→ WHAT YOU WILL DO
Go through the data below and work out how many lines contain "higher"; the answer is the number alone.

→ SUPPLIED ENTRIES
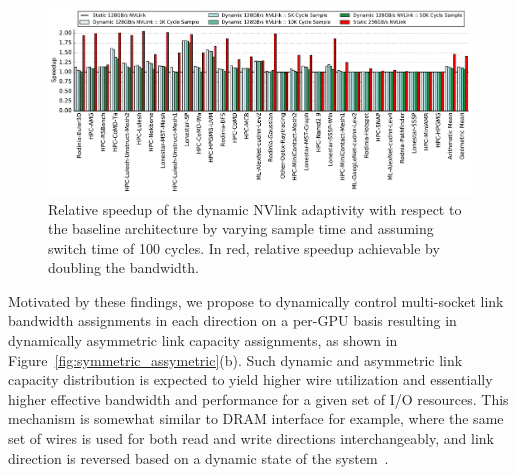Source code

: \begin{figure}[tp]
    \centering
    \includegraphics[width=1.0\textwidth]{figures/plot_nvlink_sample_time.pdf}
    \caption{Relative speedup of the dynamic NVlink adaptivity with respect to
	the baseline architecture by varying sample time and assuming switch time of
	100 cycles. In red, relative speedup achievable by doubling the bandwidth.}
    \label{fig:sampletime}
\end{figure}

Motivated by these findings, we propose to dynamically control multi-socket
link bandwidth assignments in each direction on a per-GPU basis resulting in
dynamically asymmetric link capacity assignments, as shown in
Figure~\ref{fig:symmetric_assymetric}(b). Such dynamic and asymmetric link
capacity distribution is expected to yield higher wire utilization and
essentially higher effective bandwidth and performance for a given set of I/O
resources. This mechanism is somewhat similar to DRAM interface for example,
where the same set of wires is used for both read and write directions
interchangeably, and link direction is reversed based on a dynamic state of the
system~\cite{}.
---
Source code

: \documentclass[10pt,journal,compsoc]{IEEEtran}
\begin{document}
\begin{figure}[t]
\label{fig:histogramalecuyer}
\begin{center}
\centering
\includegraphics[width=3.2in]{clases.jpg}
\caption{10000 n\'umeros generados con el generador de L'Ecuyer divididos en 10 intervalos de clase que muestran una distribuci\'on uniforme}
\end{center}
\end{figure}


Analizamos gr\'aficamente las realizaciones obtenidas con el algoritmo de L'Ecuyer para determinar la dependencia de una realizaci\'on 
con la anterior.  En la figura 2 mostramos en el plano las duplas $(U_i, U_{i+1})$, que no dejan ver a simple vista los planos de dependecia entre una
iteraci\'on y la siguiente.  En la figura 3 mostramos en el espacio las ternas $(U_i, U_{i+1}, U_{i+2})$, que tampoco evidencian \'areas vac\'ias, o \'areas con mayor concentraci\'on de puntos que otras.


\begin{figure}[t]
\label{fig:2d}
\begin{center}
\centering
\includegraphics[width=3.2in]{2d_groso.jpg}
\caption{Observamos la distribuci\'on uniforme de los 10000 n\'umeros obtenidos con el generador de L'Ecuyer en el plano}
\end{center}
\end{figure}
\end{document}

→ ANSWER BOX
2